=== Begin Enclosure ===
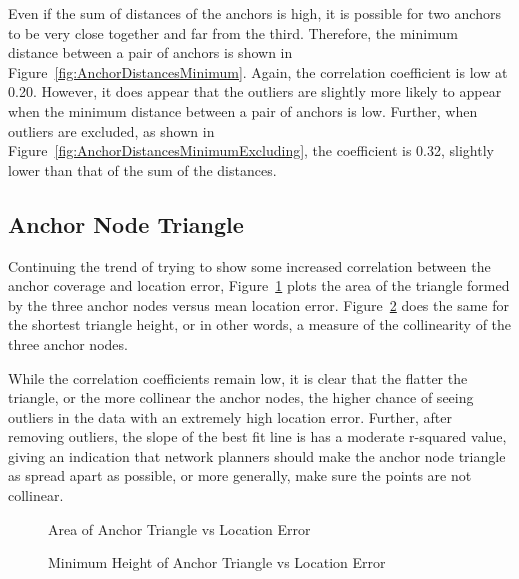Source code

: Even if the sum of distances of the anchors is high, it is possible for two anchors to be very close together and far from the third.  Therefore, the minimum distance between a pair of anchors is shown in Figure~\ref{fig:AnchorDistancesMinimum}.  Again, the correlation coefficient is low at 0.20.  However, it does appear that the outliers are slightly more likely to appear when the minimum distance between a pair of anchors is low.  Further, when outliers are excluded, as shown in Figure~\ref{fig:AnchorDistancesMinimumExcluding}, the coefficient is 0.32, slightly lower than that of the sum of the distances.

\subsection{Anchor Node Triangle}
\label{sec:anchorTriangle}
Continuing the trend of trying to show some increased correlation between the anchor coverage and location error, Figure~\ref{fig:AnchorArea} plots the area of the triangle formed by the three anchor nodes versus mean location error. Figure~\ref{fig:AnchorHeight} does the same for the shortest triangle height, or in other words, a measure of the collinearity of the three anchor nodes.

While the correlation coefficients remain low, it is clear that the flatter the triangle, or the more collinear the anchor nodes, the higher chance of seeing outliers in the data with an extremely high location error. Further, after removing outliers, the slope of the best fit line is has a moderate r-squared value, giving an indication that network planners should make the anchor node triangle as spread apart as possible, or more generally, make sure the points are not collinear.

\begin{figure}
  \centering
	\caption{Area of Anchor Triangle vs Location Error}	    
	\label{fig:AnchorArea}
\end{figure}

\begin{figure}
  \centering
	\caption{Minimum Height of Anchor Triangle vs Location Error}	    
	\label{fig:AnchorHeight}
\end{figure}

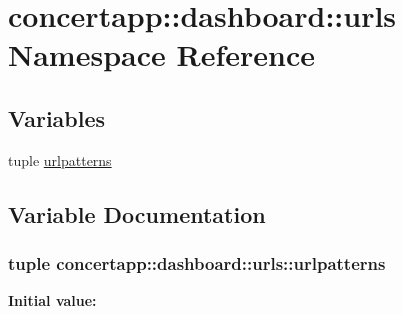 \hypertarget{namespaceconcertapp_1_1dashboard_1_1urls}{
\section{concertapp::dashboard::urls Namespace Reference}
\label{namespaceconcertapp_1_1dashboard_1_1urls}
}
\subsection*{Variables}
\begin{DoxyCompactItemize}
\item 
tuple \hyperlink{namespaceconcertapp_1_1dashboard_1_1urls_af215d641d30b49fc4cc31696036735b1}{urlpatterns}
\end{DoxyCompactItemize}


\subsection{Variable Documentation}
\hypertarget{namespaceconcertapp_1_1dashboard_1_1urls_af215d641d30b49fc4cc31696036735b1}{
\subsubsection[{urlpatterns}]{\setlength{\rightskip}{0pt plus 5cm}tuple {\bf concertapp::dashboard::urls::urlpatterns}}}
\label{namespaceconcertapp_1_1dashboard_1_1urls_af215d641d30b49fc4cc31696036735b1}
{\bfseries Initial value:}
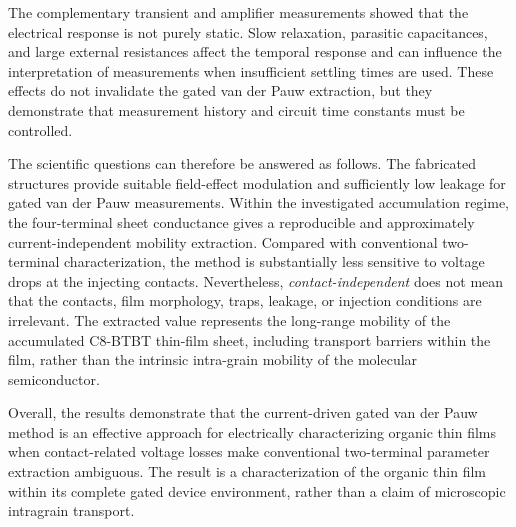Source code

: The complementary transient and amplifier measurements showed that the
electrical response is not purely static. Slow relaxation, parasitic capacitances, and
large external resistances affect the temporal response and can influence the
interpretation of measurements when insufficient settling times are used.
These effects do not invalidate the gated van der Pauw extraction, but they
demonstrate that measurement history and circuit time constants must be
controlled.

The scientific questions can therefore be answered as follows. The fabricated
structures provide suitable field-effect modulation and sufficiently low
leakage for gated van der Pauw measurements. Within the investigated
accumulation regime, the four-terminal sheet conductance gives a reproducible
and approximately current-independent mobility extraction. Compared with
conventional two-terminal characterization, the method is substantially less
sensitive to voltage drops at the injecting contacts. Nevertheless,
\emph{contact-independent} does not mean that the contacts, film morphology,
traps, leakage, or injection conditions are irrelevant. The extracted value
represents the long-range mobility of the accumulated C8-BTBT thin-film sheet,
including transport barriers within the film, rather than the intrinsic
intra-grain mobility of the molecular semiconductor.

Overall, the results demonstrate that the current-driven gated van der Pauw
method is an effective approach for electrically characterizing organic thin
films when contact-related voltage losses make conventional two-terminal
parameter extraction ambiguous. The result is a characterization of the
organic thin film within its complete gated device environment, rather than a
claim of microscopic intragrain transport.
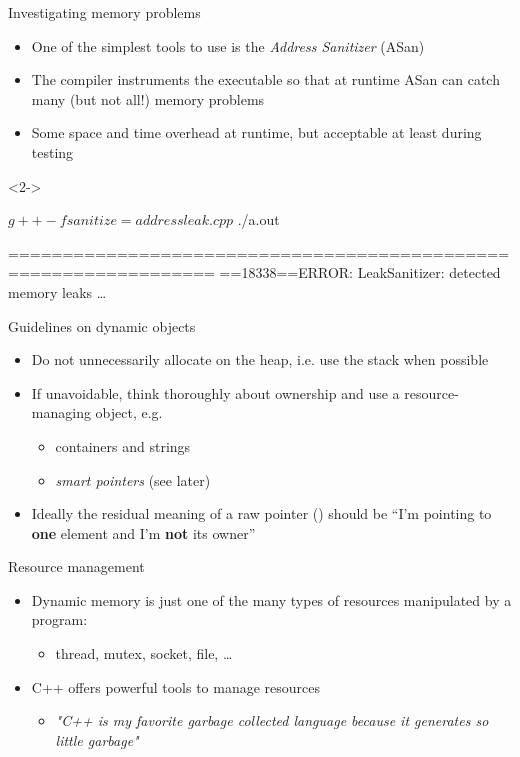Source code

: \begin{frame}[fragile]{Investigating memory problems}

  \begin{itemize}
  \item One of the simplest tools to use is the \textit{Address Sanitizer}
    (ASan)
  \item The compiler instruments the executable so that at runtime ASan can
    catch many (but not all!) memory problems
  \item Some space and time overhead at runtime, but acceptable at least during
    testing
  \end{itemize}

    \begin{shellblock}<2->{
$ g++ -fsanitize=address leak.cpp
$ ./a.out

=================================================================
==18338==ERROR: LeakSanitizer: detected memory leaks
\ldots}\end{shellblock}

\end{frame}

\begin{frame}{Guidelines on dynamic objects}

  \begin{itemize}
  \item Do not unnecessarily allocate on the heap, i.e. use the stack when
    possible
  \item If unavoidable, think thoroughly about ownership and use a
    resource-managing object, e.g.
    \begin{itemize}
    \item containers and strings
    \item \textit{smart pointers} (see later)
    \end{itemize}
  \item Ideally the residual meaning of a raw pointer () should be
    ``I'm pointing to \textbf{one} element and I'm \textbf{not} its owner''
  \end{itemize}
\end{frame}

\begin{frame}{Resource management}
  \begin{itemize}
  \item<1-> Dynamic memory is just one of the many types of resources manipulated by a
    program:
    \begin{itemize}
    \item thread, mutex, socket, file, \ldots
    \end{itemize}
  \item<2-> C++ offers powerful tools to manage resources
    \begin{itemize}
    \item \textit{"C++ is my favorite garbage collected language because it
      generates so little garbage"}
    \end{itemize}
  \end{itemize}

\end{frame}

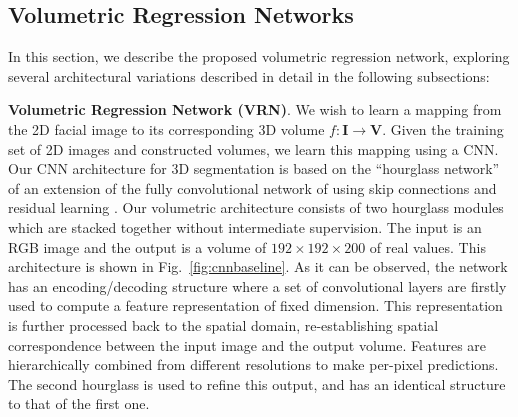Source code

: \subsection{Volumetric Regression Networks}


In this section, we describe the proposed volumetric regression network, exploring several architectural variations described in detail in the following subsections:

\textbf{Volumetric Regression Network (VRN)}. We wish to learn a mapping from the 2D facial image to its
corresponding 3D volume $f: \mathbf{I} \rightarrow \mathbf{V}$. Given
the training set of 2D images and constructed volumes, we learn this mapping using a CNN. Our CNN
architecture for 3D segmentation is based on the ``hourglass
network'' of \cite{newell2016stacked} an extension of the fully
convolutional network of \cite{long2015fully} using skip connections
and residual learning \cite{he2015deep}. Our volumetric architecture consists of two hourglass
modules which are stacked together without intermediate
supervision. The input is an RGB image and the output is a volume of $192\times 192\times 200$ of real values. This architecture is
shown in Fig.~\ref{fig:cnnbaseline}. As it can be observed, the
network has an encoding/decoding structure where a set of convolutional layers are firstly used to compute a feature representation of fixed dimension. This representation is further processed back to the spatial domain, re-establishing spatial correspondence between the input image and the output volume. Features are hierarchically
combined from different resolutions to make per-pixel predictions. The second hourglass is used to refine this output, and has an identical structure to that of the first one.


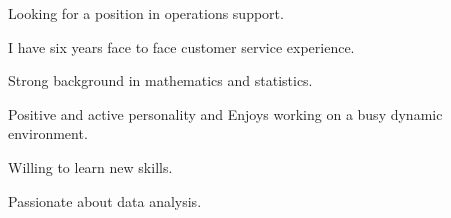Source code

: 

\begin{cventries}

  \cventry
    {} %
    {} %
    {} %
    {} %
    {
      \begin{cvitems} %
      \item Looking for a position in operations support.
      \item I have six years face to face customer service experience.
      \item Strong background in mathematics and statistics.
      \item Positive and active personality and Enjoys working on a busy dynamic environment.
      \item Willing to learn new skills.
      \item Passionate about data analysis. 
      \end{cvitems}
    }


\end{cventries}
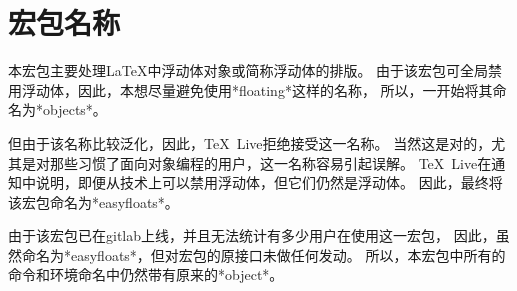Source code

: 
\section{宏包名称}
\label{names}

本宏包主要处理\LaTeX{}中浮动体对象或简称浮动体的排版。
由于该宏包可全局禁用浮动体，因此，本想尽量避免使用*floating*这样的名称，
所以，一开始将其命名为*objects*。

但由于该名称比较泛化，因此，\TeX\ Live拒绝接受这一名称。
当然这是对的，尤其是对那些习惯了面向对象编程的用户，这一名称容易引起误解。
\TeX\ Live在通知中说明，即便从技术上可以禁用浮动体，但它们仍然是浮动体。
因此，最终将该宏包命名为*easyfloats*。

由于该宏包已在gitlab上线，并且无法统计有多少用户在使用这一宏包，
因此，虽然命名为*easyfloats*，但对宏包的原接口未做任何发动。
所以，本宏包中所有的命令和环境命名中仍然带有原来的*object*。

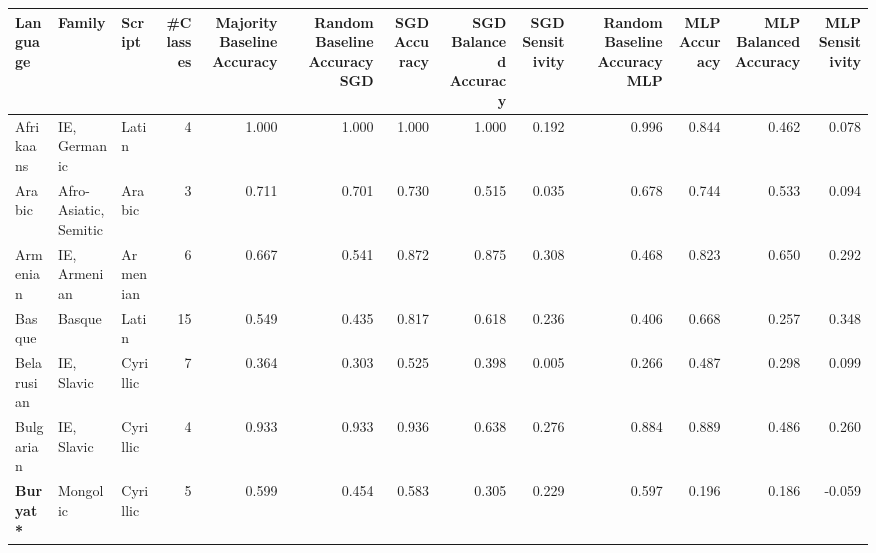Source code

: \begin{tabular}{lllrrrrrrrrrr}
\toprule
               Language &                          Family &     Script &  #Classes &  Majority Baseline Accuracy &  Random Baseline Accuracy SGD &  SGD Accuracy &  SGD Balanced Accuracy &  SGD Sensitivity &  Random Baseline Accuracy MLP &  MLP Accuracy &  MLP Balanced Accuracy &  MLP Sensitivity \\
\midrule
              Afrikaans &                    IE, Germanic &      Latin &         4 &                       1.000 &                         1.000 &         1.000 &                  1.000 &            0.192 &                         0.996 &         0.844 &                  0.462 &            0.078 \\
                 Arabic &           Afro-Asiatic, Semitic &     Arabic &         3 &                       0.711 &                         0.701 &         0.730 &                  0.515 &            0.035 &                         0.678 &         0.744 &                  0.533 &            0.094 \\
               Armenian &                    IE, Armenian &   Armenian &         6 &                       0.667 &                         0.541 &         0.872 &                  0.875 &            0.308 &                         0.468 &         0.823 &                  0.650 &            0.292 \\
                 Basque &                          Basque &      Latin &        15 &                       0.549 &                         0.435 &         0.817 &                  0.618 &            0.236 &                         0.406 &         0.668 &                  0.257 &            0.348 \\
             Belarusian &                      IE, Slavic &   Cyrillic &         7 &                       0.364 &                         0.303 &         0.525 &                  0.398 &            0.005 &                         0.266 &         0.487 &                  0.298 &            0.099 \\
              Bulgarian &                      IE, Slavic &   Cyrillic &         4 &                       0.933 &                         0.933 &         0.936 &                  0.638 &            0.276 &                         0.884 &         0.889 &                  0.486 &            0.260 \\
       \textbf{Buryat*} &                        Mongolic &   Cyrillic &         5 &                       0.599 &                         0.454 &         0.583 &                  0.305 &            0.229 &                         0.597 &         0.196 &                  0.186 &           -0.059 \\

\end{tabular}
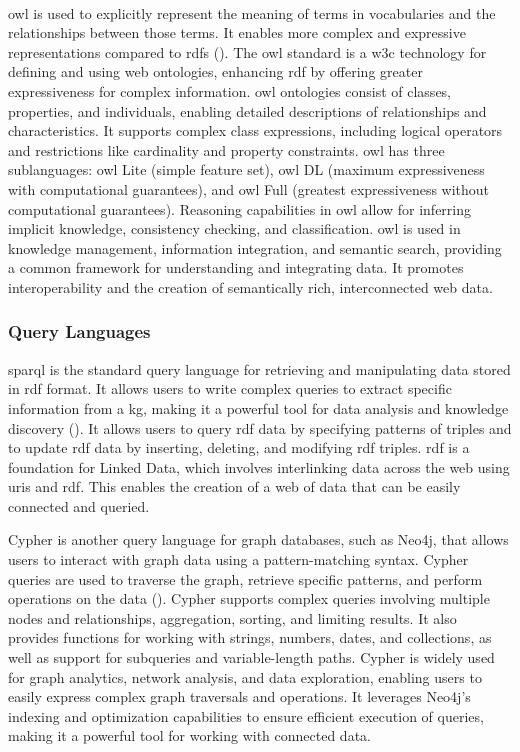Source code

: \\\gls{owl} is used to explicitly represent the meaning of terms in vocabularies and the relationships between those terms. It enables more complex and expressive representations compared to \gls{rdfs} (\cite{Deborah2004}).
The \gls{owl} standard is a \gls{w3c} technology for defining and using web ontologies, enhancing \gls{rdf} by offering greater expressiveness for complex information. \gls{owl} ontologies consist of classes, properties, and individuals, enabling detailed descriptions of relationships and characteristics. It supports complex class expressions, including logical operators and restrictions like cardinality and property constraints.
\gls{owl} has three sublanguages: \gls{owl} Lite (simple feature set), \gls{owl} DL (maximum expressiveness with computational guarantees), and \gls{owl} Full (greatest expressiveness without computational guarantees). Reasoning capabilities in \gls{owl} allow for inferring implicit knowledge, consistency checking, and classification.
\gls{owl} is used in knowledge management, information integration, and semantic search, providing a common framework for understanding and integrating data. It promotes interoperability and the creation of semantically rich, interconnected web data.

\subsubsection*{Query Languages}
\gls{sparql} is the standard query language for retrieving and manipulating data stored in \gls{rdf} format. It allows users to write complex queries to extract specific information from a \gls{kg}, making it a powerful tool for data analysis and knowledge discovery (\cite{Jorge2009}).
It allows users to query \gls{rdf} data by specifying patterns of triples and to update \gls{rdf} data by inserting, deleting, and modifying \gls{rdf} triples. \gls{rdf} is a foundation for Linked Data, which involves interlinking data across the web using \glspl{uri} and \gls{rdf}. This enables the creation of a web of data that can be easily connected and queried.

Cypher is another query language for graph databases, such as Neo4j, that allows users to interact with graph data using a pattern-matching syntax. Cypher queries are used to traverse the graph, retrieve specific patterns, and perform operations on the data (\cite{Francis2018}).
Cypher supports complex queries involving multiple nodes and relationships, aggregation, sorting, and limiting results. It also provides functions for working with strings, numbers, dates, and collections, as well as support for subqueries and variable-length paths.
Cypher is widely used for graph analytics, network analysis, and data exploration, enabling users to easily express complex graph traversals and operations. It leverages Neo4j's indexing and optimization capabilities to ensure efficient execution of queries, making it a powerful tool for working with connected data.

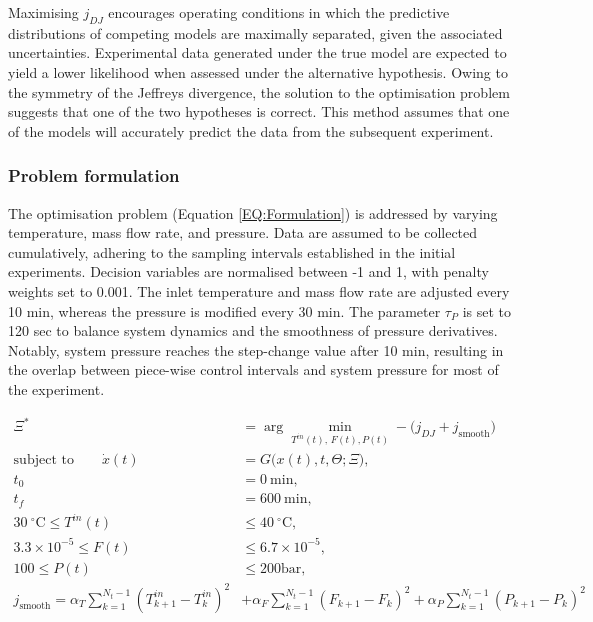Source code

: \documentclass[../Article_Design_of_Experiment.tex]{subfiles}
\begin{document}
	Maximising $j_{DJ}$ encourages operating conditions in which the predictive distributions of competing models are maximally separated, given the associated uncertainties. Experimental data generated under the true model are expected to yield a lower likelihood when assessed under the alternative hypothesis. Owing to the symmetry of the Jeffreys divergence, the solution to the optimisation problem suggests that one of the two hypotheses is correct. This method assumes that one of the models will accurately predict the data from the subsequent experiment.
	
	
	\subsubsection{Problem formulation}
	
	The optimisation problem (Equation \ref{EQ:Formulation}) is addressed by varying temperature, mass flow rate, and pressure. Data are assumed to be collected cumulatively, adhering to the sampling intervals established in the initial experiments. Decision variables are normalised between -1 and 1, with penalty weights set to 0.001. The inlet temperature and mass flow rate are adjusted every 10 min, whereas the pressure is modified every 30 min. The parameter $\tau_P$ is set to 120 sec to balance system dynamics and the smoothness of pressure derivatives. Notably, system pressure reaches the step-change value after 10 min, resulting in the overlap between piece-wise control intervals and system pressure for most of the experiment.
	
	{\footnotesize
		\begin{equation}
			\begin{aligned}
				\Xi^* &= \arg \min_{T^{in}(t),\,F(t), P(t)}
				-\Big(j_{DJ} + j_{\mathrm{smooth}}\Big) \\
				\text{subject to} \qquad
				\dot{x}(t) &= G\big(x(t),t,\Theta;\Xi\big), \\
				t_0 &= 0~\mathrm{min}, \\
				t_f &= 600~\mathrm{min}, \\
				30~\mathrm{^\circ C} \leq T^{in}(t) &\leq 40~\mathrm{^\circ C}, \\
				3.3 \times 10^{-5} \leq F(t) &\leq 6.7 \times 10^{-5}, \\
				100 \leq P(t) &\leq 200 \mathrm{bar}, \\
				j_{\mathrm{smooth}} = 
				\alpha_T \sum_{k=1}^{N_t-1}\left(T^{in}_{k+1}-T^{in}_{k}\right)^2
				&+
				\alpha_F \sum_{k=1}^{N_t-1}\left(F_{k+1}-F_{k}\right)^2
				+
				\alpha_P \sum_{k=1}^{N_t-1}\left(P_{k+1}-P_{k}\right)^2
			\end{aligned}
			\label{EQ:Formulation}
	\end{equation}}
	
\end{document}
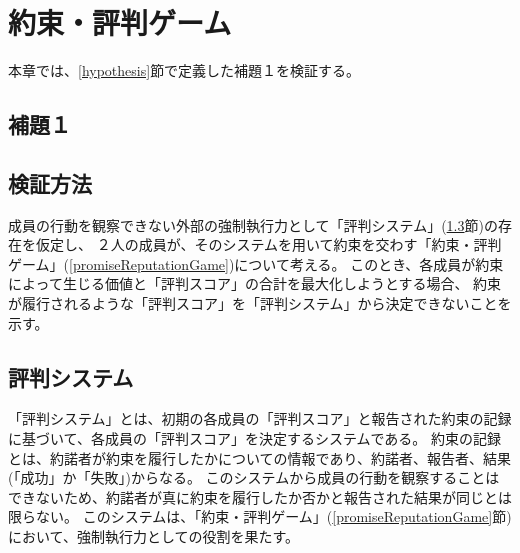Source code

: \chapter{約束・評判ゲーム}
本章では、\ref{hypothesis}節で定義した補題１を検証する。

\section{補題１}
\firstLemma

\section{検証方法}
成員の行動を観察できない外部の強制執行力として「評判システム」(\ref{reputationSystem}節)の存在を仮定し、
２人の成員が、そのシステムを用いて約束を交わす「約束・評判ゲーム」(\ref{promiseReputationGame})について考える。
このとき、各成員が約束によって生じる価値と「評判スコア」の合計を最大化しようとする場合、
約束が履行されるような「評判スコア」を「評判システム」から決定できないことを示す。


\section{評判システム}
\label{reputationSystem}
「評判システム」とは、初期の各成員の「評判スコア」と報告された約束の記録に基づいて、各成員の「評判スコア」を決定するシステムである。
約束の記録とは、約諾者が約束を履行したかについての情報であり、約諾者、報告者、結果(「成功」か「失敗」)からなる。
このシステムから成員の行動を観察することはできないため、約諾者が真に約束を履行したか否かと報告された結果が同じとは限らない。
このシステムは、「約束・評判ゲーム」(\ref{promiseReputationGame}節)において、強制執行力としての役割を果たす。


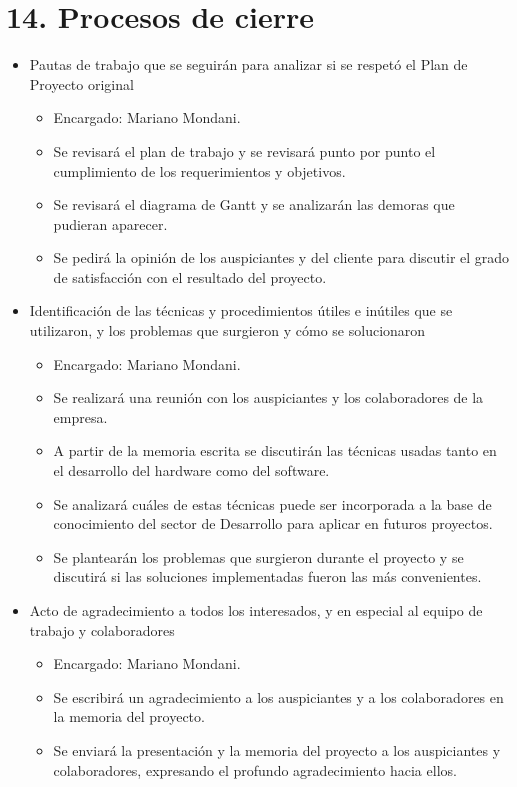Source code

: \documentclass[
11pt, %
]{charter}
\begin{document}


\section{14. Procesos de cierre}    
\label{sec:cierre}


\begin{itemize}
	\item Pautas de trabajo que se seguirán para analizar si se respetó el Plan de Proyecto original
	\begin{itemize}
		\item Encargado: Mariano Mondani.
		\item Se revisará el plan de trabajo y se revisará punto por punto el cumplimiento de los
requerimientos y objetivos.
		\item Se revisará el diagrama de Gantt y se analizarán las demoras que pudieran aparecer.
		\item Se pedirá la opinión de los auspiciantes y del cliente para discutir el grado de
satisfacción con el resultado del proyecto.
	\end{itemize}
	
	\item Identificación de las técnicas y procedimientos útiles e inútiles que se utilizaron, y los problemas que surgieron y cómo se solucionaron
	\begin{itemize}
		\item Encargado: Mariano Mondani.
		\item Se realizará una reunión con los auspiciantes y los colaboradores de la empresa.
		\item A partir de la memoria escrita se discutirán las técnicas usadas tanto en el desarrollo del hardware como del software.
		\item Se analizará cuáles de estas técnicas puede ser incorporada a la base de conocimiento del sector de Desarrollo para aplicar en futuros proyectos.
		\item Se plantearán los problemas que surgieron durante el proyecto y se discutirá si las
soluciones implementadas fueron las más convenientes.
	\end{itemize}
	
	\item Acto de agradecimiento a todos los interesados, y en especial al equipo de trabajo y
colaboradores
	\begin{itemize}
		\item Encargado: Mariano Mondani.
		\item Se escribirá un agradecimiento a los auspiciantes y a los colaboradores en la memoria del proyecto.
		\item  Se enviará la presentación y la memoria del proyecto a los auspiciantes y
colaboradores, expresando el profundo agradecimiento hacia ellos.
	\end{itemize}
\end{itemize}

\end{document}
=== End Enclosure ===
→ **Exercise**
Would you please write out, exactly and with no other lines, the stretch of the listing above from the line containing "image to its" through the line containing "of the fully"?

→ **Answer for the task**
\textbf{Volumetric Regression Network (VRN)}. We wish to learn a mapping from the 2D facial image to its
corresponding 3D volume $f: \mathbf{I} \rightarrow \mathbf{V}$. Given
the training set of 2D images and constructed volumes, we learn this mapping using a CNN. Our CNN
architecture for 3D segmentation is based on the ``hourglass
network'' of \cite{newell2016stacked} an extension of the fully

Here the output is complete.